• [Work to be completed]: Please state in a single number how many lines of the entries below include the word "subsubsection".

---

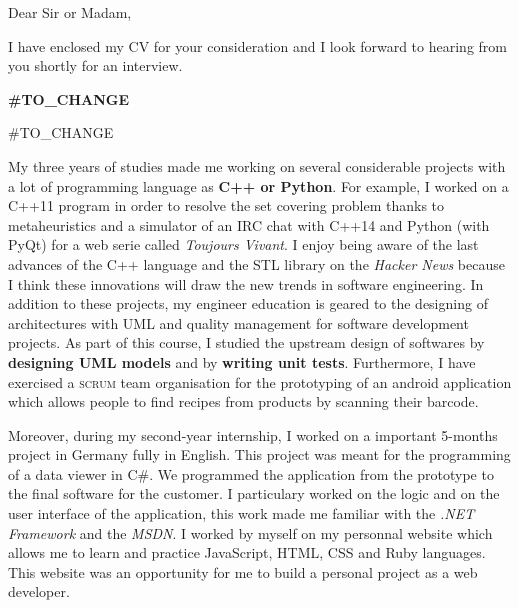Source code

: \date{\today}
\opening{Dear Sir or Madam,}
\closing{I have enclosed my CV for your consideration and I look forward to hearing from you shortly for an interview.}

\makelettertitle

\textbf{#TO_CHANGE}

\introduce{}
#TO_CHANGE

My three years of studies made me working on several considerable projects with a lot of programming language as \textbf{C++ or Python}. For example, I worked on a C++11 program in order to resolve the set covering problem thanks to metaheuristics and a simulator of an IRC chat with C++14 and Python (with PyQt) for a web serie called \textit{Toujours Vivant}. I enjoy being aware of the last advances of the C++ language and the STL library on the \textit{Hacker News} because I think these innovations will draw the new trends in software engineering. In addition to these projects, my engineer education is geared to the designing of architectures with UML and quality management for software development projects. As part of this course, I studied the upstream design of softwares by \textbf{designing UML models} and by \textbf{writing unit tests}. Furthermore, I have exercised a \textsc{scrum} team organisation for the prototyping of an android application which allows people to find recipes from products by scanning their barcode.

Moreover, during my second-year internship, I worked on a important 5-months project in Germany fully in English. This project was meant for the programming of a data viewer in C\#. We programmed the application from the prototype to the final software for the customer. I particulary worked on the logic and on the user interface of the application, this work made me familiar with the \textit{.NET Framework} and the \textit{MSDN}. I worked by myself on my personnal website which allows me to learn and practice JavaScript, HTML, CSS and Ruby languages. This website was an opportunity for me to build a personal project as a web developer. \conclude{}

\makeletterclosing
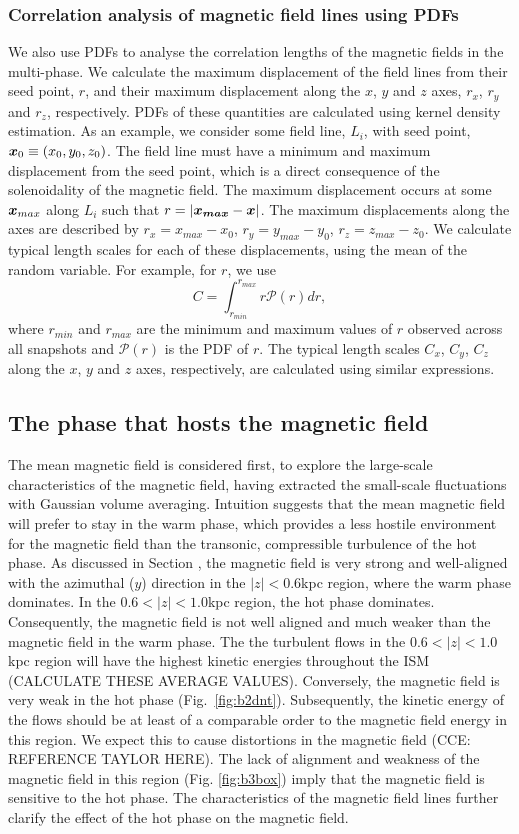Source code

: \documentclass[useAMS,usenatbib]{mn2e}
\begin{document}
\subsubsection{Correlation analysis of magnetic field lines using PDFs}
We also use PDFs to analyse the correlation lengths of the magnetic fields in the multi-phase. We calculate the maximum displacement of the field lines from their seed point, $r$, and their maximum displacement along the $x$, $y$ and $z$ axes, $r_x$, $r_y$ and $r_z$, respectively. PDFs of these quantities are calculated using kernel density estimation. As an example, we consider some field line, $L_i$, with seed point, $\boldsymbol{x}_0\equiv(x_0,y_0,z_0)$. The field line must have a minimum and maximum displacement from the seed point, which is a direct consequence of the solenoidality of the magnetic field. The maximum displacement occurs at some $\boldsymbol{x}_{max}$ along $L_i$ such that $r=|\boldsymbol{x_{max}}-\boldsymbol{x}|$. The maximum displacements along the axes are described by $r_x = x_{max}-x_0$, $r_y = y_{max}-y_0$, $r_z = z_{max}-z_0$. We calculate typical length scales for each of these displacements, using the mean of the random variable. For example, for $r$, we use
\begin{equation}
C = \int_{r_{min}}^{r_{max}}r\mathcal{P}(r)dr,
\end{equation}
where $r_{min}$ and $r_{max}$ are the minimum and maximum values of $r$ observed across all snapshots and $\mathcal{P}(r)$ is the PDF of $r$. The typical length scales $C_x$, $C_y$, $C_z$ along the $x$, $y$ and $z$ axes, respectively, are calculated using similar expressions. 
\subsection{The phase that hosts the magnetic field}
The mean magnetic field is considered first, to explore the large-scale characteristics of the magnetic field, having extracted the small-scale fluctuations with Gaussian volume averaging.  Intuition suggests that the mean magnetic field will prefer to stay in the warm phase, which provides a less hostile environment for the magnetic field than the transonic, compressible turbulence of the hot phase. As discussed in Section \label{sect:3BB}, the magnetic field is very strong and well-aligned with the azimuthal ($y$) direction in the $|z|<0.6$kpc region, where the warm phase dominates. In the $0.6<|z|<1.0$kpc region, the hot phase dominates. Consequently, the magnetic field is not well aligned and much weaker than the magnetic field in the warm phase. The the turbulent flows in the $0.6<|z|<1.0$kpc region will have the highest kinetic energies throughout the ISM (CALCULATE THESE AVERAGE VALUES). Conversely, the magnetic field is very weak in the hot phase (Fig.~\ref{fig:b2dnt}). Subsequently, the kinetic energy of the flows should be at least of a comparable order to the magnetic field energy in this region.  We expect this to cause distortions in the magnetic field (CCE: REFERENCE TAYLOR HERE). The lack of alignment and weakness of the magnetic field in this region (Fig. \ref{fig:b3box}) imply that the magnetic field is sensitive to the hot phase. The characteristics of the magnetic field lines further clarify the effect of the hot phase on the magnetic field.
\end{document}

---

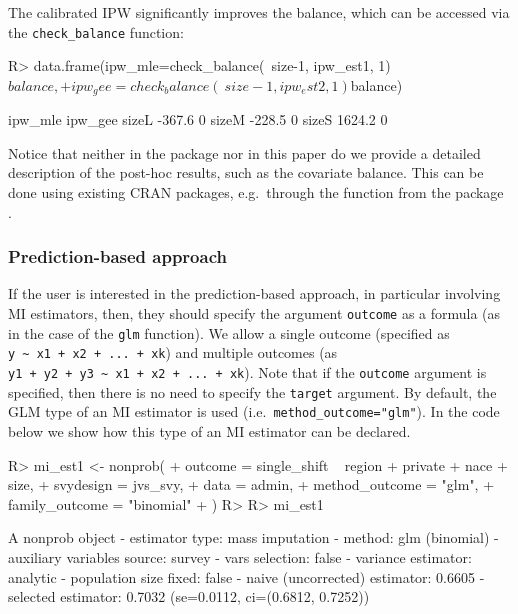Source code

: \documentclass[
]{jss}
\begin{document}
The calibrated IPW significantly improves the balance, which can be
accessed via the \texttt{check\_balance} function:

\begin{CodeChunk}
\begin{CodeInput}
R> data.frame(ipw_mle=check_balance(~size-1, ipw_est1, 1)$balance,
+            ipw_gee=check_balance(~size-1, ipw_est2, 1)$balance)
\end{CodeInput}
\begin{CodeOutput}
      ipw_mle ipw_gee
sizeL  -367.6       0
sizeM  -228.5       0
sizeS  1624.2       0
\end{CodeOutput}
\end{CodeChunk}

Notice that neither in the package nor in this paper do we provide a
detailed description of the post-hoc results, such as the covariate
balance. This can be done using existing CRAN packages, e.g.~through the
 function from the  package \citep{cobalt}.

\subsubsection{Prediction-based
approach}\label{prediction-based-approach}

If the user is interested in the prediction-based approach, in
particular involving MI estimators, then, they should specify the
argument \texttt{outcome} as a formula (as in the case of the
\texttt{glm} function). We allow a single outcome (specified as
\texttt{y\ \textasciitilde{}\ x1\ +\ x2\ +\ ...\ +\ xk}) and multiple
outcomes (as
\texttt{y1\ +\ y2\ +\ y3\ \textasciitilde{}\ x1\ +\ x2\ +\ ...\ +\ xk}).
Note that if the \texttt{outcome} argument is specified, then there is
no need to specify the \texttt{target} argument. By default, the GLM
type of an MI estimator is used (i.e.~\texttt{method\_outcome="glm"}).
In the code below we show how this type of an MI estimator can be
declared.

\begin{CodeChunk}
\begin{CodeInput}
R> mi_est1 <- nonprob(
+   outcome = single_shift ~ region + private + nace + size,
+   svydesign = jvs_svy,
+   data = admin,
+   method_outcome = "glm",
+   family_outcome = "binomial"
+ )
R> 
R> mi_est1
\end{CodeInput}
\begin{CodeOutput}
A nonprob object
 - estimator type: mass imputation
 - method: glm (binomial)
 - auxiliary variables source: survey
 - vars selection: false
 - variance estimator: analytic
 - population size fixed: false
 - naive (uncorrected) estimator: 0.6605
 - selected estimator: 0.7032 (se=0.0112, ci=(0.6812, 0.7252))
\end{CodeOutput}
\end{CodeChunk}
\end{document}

---

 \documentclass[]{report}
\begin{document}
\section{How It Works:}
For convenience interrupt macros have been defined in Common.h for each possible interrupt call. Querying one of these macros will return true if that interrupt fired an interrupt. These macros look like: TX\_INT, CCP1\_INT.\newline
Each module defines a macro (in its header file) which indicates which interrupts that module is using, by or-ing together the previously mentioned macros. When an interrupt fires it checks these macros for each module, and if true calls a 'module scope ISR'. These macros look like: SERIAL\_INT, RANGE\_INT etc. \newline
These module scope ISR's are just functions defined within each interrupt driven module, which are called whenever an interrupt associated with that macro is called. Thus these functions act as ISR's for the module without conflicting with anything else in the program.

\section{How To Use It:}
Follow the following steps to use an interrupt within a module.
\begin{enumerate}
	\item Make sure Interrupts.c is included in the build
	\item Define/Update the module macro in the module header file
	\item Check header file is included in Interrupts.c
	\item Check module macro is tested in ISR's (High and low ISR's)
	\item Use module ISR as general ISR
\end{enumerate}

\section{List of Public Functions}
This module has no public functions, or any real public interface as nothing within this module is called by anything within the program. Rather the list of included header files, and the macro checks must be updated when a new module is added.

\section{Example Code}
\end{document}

---

• [Response]: 2